Gasexplosion in Wien
Wohnrechts-Streit eskaliert: Wiener (93) sprengt Haus
Wien. Nachdem ein 93-jähriger Bewohner eines Einfamilienhauses in Wien-Floridsdorf in der Nacht auf Sonntag durch eine mutwillig herbeigeführte Gasexplosion sein Wohnhaus vollständig zerstört haben soll, gibt es jetzt neue Erkenntnisse. Die Polizei bestätigt erstmals, dass der Tat ein jahrelanger Zivilrechtsstreit um Wohnrechte vorausgegangen sein soll. Dieser gerichtsanhängige Streit werde in die Ermittlungen miteinbezogen und entsprechend auch das familiäre Umfeld des Tatverdächtigen befragt.

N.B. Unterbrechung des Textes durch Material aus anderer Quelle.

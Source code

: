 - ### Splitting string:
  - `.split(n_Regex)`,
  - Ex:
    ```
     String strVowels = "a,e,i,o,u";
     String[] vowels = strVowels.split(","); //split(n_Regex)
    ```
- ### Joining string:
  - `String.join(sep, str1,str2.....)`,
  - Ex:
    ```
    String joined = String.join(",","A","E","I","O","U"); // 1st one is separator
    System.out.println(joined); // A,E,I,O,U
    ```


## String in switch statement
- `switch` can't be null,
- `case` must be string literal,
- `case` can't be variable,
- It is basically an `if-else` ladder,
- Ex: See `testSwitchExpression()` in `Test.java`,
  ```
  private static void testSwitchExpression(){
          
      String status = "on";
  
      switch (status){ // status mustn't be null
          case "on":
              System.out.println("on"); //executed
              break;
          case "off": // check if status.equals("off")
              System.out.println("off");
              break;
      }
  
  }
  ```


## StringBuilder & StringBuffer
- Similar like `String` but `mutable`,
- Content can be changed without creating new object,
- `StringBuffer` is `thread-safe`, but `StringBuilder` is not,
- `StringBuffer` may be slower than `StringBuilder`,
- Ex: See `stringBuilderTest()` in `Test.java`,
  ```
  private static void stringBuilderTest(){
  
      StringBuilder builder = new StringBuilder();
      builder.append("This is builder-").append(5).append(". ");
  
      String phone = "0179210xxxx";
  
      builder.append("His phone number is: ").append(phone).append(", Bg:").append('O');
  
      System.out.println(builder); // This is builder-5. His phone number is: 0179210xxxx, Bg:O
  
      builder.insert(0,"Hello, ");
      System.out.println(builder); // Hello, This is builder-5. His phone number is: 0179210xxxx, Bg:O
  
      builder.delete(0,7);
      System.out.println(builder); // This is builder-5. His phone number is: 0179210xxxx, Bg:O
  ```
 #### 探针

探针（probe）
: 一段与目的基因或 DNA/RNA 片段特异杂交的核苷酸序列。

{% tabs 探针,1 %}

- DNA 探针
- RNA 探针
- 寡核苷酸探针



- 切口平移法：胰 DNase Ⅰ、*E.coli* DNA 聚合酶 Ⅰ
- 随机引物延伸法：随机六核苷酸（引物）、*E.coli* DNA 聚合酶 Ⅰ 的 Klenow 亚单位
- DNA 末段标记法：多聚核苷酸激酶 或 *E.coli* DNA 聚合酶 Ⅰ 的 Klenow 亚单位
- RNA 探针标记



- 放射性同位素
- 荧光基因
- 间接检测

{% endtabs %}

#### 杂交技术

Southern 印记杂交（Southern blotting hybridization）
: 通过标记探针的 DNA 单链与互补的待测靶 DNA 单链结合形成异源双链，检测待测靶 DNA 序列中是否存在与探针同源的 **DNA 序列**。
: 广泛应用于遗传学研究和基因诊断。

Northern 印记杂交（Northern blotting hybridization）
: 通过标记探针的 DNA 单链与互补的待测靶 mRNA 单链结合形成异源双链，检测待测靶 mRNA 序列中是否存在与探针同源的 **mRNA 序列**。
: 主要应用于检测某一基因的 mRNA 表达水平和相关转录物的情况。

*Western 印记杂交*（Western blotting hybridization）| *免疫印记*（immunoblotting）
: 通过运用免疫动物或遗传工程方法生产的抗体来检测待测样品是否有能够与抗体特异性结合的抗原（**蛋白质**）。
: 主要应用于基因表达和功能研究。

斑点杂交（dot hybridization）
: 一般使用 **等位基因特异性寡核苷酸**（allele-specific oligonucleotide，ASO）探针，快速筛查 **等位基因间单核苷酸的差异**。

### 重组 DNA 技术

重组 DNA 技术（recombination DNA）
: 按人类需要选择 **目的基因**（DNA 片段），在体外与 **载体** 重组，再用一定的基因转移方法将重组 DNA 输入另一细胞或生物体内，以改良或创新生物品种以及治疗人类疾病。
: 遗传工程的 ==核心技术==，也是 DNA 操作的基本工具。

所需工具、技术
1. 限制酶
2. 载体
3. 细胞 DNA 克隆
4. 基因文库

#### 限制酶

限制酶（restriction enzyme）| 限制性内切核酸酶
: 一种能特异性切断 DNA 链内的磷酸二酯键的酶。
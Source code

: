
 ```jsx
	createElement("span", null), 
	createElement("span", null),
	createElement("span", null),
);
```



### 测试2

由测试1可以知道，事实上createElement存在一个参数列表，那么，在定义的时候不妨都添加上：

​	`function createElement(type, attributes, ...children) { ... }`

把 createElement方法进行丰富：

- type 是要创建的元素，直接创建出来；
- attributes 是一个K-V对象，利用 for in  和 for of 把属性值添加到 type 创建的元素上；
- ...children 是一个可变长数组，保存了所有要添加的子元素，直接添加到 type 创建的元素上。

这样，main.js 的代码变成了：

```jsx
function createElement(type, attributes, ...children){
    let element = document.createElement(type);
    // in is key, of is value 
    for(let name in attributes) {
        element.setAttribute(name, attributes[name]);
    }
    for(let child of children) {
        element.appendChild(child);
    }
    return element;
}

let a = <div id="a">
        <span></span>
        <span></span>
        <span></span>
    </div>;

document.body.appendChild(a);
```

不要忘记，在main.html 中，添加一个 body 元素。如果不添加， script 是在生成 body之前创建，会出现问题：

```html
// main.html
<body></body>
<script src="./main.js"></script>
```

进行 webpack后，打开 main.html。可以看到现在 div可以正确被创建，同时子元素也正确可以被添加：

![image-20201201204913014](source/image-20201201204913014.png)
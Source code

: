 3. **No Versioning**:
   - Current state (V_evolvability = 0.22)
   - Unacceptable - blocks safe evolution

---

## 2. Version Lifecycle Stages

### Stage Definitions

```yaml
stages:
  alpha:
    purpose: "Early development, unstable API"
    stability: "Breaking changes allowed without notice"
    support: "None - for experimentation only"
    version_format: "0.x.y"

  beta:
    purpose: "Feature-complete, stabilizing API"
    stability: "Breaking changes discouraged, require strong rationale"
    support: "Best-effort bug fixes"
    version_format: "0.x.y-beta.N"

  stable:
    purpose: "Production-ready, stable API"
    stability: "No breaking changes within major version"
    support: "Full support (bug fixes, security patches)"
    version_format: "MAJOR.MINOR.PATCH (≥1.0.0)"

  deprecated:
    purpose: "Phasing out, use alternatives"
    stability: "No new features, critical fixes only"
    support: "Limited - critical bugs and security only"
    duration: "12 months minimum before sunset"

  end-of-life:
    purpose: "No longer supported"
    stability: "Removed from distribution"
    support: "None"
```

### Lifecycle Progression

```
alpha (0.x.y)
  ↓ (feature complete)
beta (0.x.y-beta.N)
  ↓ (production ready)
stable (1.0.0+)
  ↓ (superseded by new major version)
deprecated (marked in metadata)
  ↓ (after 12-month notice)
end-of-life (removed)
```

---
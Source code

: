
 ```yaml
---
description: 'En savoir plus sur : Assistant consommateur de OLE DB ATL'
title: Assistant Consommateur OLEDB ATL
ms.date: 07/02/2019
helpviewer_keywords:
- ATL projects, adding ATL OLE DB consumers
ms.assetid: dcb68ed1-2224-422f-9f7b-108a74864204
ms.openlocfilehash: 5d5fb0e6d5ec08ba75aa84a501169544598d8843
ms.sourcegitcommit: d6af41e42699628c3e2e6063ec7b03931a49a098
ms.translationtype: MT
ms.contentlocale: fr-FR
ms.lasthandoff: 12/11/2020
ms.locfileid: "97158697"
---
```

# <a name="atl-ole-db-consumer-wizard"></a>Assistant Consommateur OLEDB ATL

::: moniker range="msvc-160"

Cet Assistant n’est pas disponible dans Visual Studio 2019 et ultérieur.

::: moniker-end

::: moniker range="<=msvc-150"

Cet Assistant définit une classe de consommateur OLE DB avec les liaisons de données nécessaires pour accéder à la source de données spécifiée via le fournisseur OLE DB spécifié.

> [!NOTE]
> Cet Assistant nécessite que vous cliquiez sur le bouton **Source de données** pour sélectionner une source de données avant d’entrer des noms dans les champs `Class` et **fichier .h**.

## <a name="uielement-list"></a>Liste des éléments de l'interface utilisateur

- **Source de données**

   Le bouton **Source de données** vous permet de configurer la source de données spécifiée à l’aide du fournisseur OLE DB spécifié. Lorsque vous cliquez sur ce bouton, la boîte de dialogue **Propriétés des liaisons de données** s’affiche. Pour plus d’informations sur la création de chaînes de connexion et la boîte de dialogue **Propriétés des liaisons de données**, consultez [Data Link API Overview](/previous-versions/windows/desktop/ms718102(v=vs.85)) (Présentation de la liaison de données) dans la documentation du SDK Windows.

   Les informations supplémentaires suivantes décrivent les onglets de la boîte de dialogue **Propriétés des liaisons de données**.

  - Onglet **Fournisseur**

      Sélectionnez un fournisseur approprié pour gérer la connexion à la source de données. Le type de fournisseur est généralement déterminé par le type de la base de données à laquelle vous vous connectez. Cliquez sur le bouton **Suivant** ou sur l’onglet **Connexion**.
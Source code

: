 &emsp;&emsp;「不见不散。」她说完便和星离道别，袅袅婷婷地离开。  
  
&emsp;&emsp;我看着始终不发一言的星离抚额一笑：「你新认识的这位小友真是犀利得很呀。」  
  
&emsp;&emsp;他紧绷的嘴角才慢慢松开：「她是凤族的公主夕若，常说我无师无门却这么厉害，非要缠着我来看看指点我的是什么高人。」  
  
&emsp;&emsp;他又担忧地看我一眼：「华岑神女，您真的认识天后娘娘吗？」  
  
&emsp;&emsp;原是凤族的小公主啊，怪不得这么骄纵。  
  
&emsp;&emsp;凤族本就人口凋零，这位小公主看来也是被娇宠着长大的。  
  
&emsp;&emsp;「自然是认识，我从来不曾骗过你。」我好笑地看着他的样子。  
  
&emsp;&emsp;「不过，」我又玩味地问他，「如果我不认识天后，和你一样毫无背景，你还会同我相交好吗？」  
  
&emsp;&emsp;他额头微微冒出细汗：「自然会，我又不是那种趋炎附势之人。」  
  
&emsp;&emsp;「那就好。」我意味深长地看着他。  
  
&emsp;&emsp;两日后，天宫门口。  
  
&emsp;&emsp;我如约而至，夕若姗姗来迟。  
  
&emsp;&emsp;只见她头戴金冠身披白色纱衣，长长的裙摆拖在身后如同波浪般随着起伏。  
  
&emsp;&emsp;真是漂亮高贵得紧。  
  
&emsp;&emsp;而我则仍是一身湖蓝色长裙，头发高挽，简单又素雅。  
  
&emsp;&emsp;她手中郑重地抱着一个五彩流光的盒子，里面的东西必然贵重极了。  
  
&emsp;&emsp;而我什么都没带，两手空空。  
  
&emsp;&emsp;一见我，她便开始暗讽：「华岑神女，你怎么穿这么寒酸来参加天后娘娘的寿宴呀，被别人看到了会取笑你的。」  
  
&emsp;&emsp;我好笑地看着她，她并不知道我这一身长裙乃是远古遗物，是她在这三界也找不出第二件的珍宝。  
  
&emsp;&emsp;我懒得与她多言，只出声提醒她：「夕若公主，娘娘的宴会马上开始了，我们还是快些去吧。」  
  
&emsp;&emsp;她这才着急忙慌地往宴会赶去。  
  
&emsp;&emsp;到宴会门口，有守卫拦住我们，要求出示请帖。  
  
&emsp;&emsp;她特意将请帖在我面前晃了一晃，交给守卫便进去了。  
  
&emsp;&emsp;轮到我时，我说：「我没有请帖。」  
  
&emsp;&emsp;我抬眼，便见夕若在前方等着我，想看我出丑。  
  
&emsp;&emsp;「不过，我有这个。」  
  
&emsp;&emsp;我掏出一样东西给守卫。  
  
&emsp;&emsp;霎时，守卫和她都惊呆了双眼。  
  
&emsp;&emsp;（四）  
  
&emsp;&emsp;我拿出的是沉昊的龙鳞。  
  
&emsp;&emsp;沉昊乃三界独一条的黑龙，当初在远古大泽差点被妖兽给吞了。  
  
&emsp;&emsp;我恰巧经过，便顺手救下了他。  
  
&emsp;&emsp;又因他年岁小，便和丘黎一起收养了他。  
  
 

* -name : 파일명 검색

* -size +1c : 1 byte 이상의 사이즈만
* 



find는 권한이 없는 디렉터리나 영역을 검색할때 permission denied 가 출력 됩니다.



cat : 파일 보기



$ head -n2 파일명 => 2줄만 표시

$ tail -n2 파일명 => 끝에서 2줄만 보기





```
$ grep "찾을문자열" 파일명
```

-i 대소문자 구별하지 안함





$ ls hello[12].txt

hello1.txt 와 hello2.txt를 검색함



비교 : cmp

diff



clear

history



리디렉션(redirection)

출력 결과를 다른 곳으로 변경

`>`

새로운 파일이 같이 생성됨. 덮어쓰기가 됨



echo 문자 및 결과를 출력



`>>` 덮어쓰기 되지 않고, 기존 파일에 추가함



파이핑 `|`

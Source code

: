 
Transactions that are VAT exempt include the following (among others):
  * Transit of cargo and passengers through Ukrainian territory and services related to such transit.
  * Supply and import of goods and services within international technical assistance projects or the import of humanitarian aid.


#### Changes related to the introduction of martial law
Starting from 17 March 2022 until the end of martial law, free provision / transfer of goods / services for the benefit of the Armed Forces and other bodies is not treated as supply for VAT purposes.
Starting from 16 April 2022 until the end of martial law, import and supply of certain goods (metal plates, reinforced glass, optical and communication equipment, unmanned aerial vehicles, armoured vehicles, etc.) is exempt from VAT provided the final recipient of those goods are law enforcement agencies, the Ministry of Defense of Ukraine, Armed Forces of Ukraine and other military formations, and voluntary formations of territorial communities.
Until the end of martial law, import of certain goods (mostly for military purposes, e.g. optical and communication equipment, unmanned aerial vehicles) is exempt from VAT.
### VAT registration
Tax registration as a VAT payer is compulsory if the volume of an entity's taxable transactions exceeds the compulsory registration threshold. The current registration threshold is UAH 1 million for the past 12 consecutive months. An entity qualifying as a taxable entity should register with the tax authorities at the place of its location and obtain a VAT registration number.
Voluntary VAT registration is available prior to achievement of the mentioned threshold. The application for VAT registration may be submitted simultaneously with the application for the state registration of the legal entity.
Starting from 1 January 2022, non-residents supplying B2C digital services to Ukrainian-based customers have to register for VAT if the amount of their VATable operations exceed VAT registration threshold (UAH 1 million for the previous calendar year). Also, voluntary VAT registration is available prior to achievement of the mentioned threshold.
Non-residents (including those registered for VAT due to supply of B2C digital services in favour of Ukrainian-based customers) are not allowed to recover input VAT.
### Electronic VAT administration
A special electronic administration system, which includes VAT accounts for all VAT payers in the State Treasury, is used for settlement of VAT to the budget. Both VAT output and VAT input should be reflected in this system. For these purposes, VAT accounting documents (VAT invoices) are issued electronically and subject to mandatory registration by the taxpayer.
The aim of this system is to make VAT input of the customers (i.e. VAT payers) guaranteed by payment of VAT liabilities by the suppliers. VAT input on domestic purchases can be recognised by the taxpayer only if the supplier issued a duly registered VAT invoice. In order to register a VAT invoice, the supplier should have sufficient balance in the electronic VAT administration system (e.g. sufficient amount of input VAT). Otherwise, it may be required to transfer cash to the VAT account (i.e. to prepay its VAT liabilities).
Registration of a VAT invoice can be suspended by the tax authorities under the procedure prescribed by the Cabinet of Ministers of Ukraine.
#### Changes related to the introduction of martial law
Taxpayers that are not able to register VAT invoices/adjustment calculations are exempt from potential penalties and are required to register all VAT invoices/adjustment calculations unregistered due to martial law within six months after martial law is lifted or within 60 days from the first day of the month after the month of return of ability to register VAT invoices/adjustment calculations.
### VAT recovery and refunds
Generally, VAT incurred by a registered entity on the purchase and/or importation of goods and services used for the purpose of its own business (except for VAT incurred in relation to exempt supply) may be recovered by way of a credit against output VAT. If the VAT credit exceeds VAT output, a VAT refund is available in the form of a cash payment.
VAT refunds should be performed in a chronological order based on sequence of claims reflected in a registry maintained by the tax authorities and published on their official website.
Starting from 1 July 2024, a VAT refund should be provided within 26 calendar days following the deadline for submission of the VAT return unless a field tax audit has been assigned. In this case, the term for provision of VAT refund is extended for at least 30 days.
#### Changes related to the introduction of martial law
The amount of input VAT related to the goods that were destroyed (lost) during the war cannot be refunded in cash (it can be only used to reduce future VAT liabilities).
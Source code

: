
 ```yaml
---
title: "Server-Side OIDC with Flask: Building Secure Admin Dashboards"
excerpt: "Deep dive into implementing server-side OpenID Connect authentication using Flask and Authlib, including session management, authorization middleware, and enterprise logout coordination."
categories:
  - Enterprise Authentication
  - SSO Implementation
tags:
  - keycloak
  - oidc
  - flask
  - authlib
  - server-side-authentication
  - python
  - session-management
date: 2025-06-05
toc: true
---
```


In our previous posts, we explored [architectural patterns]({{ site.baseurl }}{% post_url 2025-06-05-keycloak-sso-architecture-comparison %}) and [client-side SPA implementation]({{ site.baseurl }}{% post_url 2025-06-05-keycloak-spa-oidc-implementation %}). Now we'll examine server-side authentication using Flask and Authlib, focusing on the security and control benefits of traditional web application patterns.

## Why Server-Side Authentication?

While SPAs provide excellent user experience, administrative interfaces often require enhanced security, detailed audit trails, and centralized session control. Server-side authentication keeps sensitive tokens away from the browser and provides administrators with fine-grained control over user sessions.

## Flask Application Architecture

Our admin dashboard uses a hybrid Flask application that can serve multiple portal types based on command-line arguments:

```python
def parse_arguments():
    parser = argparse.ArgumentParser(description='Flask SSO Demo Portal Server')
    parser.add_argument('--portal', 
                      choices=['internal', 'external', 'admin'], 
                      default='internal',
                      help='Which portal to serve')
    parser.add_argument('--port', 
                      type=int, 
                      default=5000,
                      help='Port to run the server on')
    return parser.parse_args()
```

Die Nachbarschaft indes steht unter Schock und kann nicht glauben, dass der immer so herzliche und friedliebende Senior für die Detonation verantwortlich ist. "Er war immer so nett und herzlich, trotzdem ist es unverzeihlich, was er getan hat", so eine Nachbarin zu oe24. Die letzten sechs Jahre soll der Witwer laut Nachbarn immer alleine gewesen sein und für sich selbst gesorgt haben. "Alle haben ihn bewundert, dass er noch selbstständig ist", so ein anderer Nachbar.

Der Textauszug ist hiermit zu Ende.